# [Data in this exercise]

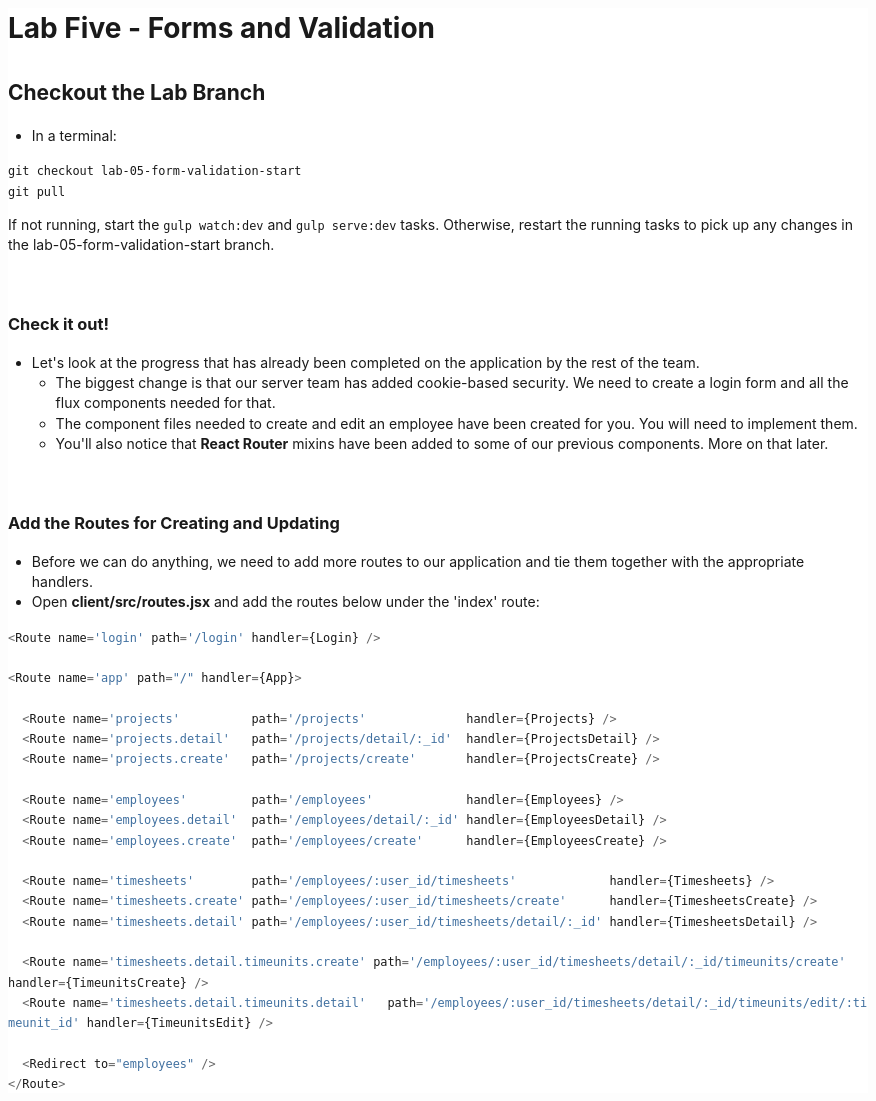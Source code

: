 # Lab Five - Forms and Validation

## Checkout the Lab Branch

- In a terminal:

```
git checkout lab-05-form-validation-start
git pull
```

If not running, start the `gulp watch:dev` and `gulp serve:dev` tasks.  Otherwise, restart the running tasks to pick up any changes in the lab-05-form-validation-start branch.

&nbsp;
### Check it out!

- Let's look at the progress that has already been completed on the application by the rest of the team.
  - The biggest change is that our server team has added cookie-based security.  We need to create a login form and all the flux components needed for that.
  - The component files needed to create and edit an employee have been created for you.  You will need to implement them.
  - You'll also notice that **React Router** mixins have been added to some of our previous components. More on that later.

&nbsp;
### Add the Routes for Creating and Updating

- Before we can do anything, we need to add more routes to our application and tie them together with the appropriate handlers.
- Open **client/src/routes.jsx** and add the routes below under the 'index' route:


```javascript
<Route name='login' path='/login' handler={Login} />

<Route name='app' path="/" handler={App}>

  <Route name='projects'          path='/projects'              handler={Projects} />
  <Route name='projects.detail'   path='/projects/detail/:_id'  handler={ProjectsDetail} />
  <Route name='projects.create'   path='/projects/create'       handler={ProjectsCreate} />

  <Route name='employees'         path='/employees'             handler={Employees} />
  <Route name='employees.detail'  path='/employees/detail/:_id' handler={EmployeesDetail} />
  <Route name='employees.create'  path='/employees/create'      handler={EmployeesCreate} />

  <Route name='timesheets'        path='/employees/:user_id/timesheets'             handler={Timesheets} />
  <Route name='timesheets.create' path='/employees/:user_id/timesheets/create'      handler={TimesheetsCreate} />
  <Route name='timesheets.detail' path='/employees/:user_id/timesheets/detail/:_id' handler={TimesheetsDetail} />

  <Route name='timesheets.detail.timeunits.create' path='/employees/:user_id/timesheets/detail/:_id/timeunits/create'            handler={TimeunitsCreate} />
  <Route name='timesheets.detail.timeunits.detail'   path='/employees/:user_id/timesheets/detail/:_id/timeunits/edit/:timeunit_id' handler={TimeunitsEdit} />

  <Redirect to="employees" />
</Route>
```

# [Task requirements]
For the string "needed", go through the entries above and copy each line where it occurs.

# [Expected output]
  - The biggest change is that our server team has added cookie-based security.  We need to create a login form and all the flux components needed for that.
  - The component files needed to create and edit an employee have been created for you.  You will need to implement them.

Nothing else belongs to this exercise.